Naturally, Kitty was much aggrieved by the news and little mollified when I pulled her aside and said, “Hush, Kitty. I have plans for you as well, only I shall wait to tell you what I have in mind. Let it suffice that you will be well pleased, I think.”

My mother, never patient with her complaining, told Kitty to take her sulks upstairs if she could not be pleasant and went back to looking at riding costumes with Lydia in one of last year’s pattern books.

Seeing Mary sitting alone and pouring over references to chastity, I went to her. “When you are in London, I wonder whether you would enjoy the services of a music master, Mary. Mr. Darcy employs such a man for his sister, and he is reputed to be quite good. Well, do not say no just yet, but perhaps when you have heard what wonders he has done for Miss Darcy’s playing, you may yet change your mind.”

“But the expense, Lizzy,” she said despairingly.

“My dear sister, I shall marry a rich man, and we must make use of our fortune somehow lest it go to waste.” I kissed her reluctant cheek, adding, “You must do your part and suffer my charity though you will not like it.”

“Oh, Lizzy, I shall miss you so much!” she said, almost on a sob.

This shocked me almost to tears. We had never been close in my estimation, but to her, I must have been more than I knew—a friend, perhaps. I gave her a crushing embrace and poured warm assurances into her ear.
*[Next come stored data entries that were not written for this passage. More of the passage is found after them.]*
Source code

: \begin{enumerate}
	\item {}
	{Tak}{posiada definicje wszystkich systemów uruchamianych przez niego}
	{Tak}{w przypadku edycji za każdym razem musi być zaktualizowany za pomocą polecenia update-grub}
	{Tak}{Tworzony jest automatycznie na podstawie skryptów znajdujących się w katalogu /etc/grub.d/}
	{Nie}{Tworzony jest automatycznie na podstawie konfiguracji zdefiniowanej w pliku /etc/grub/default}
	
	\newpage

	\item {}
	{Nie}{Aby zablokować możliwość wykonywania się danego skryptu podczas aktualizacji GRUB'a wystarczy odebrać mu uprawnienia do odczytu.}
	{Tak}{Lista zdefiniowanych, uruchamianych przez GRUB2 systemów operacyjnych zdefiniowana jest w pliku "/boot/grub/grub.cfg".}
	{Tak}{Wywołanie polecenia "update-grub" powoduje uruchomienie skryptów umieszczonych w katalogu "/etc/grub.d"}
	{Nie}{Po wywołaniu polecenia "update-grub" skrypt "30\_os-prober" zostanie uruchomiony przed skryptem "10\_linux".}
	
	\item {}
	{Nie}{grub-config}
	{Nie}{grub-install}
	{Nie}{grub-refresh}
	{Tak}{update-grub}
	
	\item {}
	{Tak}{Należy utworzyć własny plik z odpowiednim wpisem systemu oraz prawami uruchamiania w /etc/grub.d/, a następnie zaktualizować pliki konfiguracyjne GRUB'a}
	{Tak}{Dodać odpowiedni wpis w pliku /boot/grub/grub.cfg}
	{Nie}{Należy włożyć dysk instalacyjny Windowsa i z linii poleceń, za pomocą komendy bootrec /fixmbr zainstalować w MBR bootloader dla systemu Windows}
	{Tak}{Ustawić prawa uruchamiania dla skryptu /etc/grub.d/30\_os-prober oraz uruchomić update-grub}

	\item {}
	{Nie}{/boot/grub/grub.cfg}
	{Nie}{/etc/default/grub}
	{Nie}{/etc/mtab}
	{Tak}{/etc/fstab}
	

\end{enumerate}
“And I shall miss you, but we shall be closer than ever, I promise. Forgive me for neglecting you as I have. Aunt Gardiner is kind as can be, and you may find that you quite enjoy being away from home.”

I spent half an hour in the kitchen with Mr. and Mrs. Hill, talking of creamed soups and the proper storage of roots, and even crossed the line of proper distance by giving them both light embraces, using for my excuse the unlikelihood Mama would give me a moment to say goodbye after my wedding. There were many such farewells as I ritualized the separation of going to Brighton for a few days as a preparation for my actual final departure, and it was a period ripe with the strange admixture of melancholy and joy.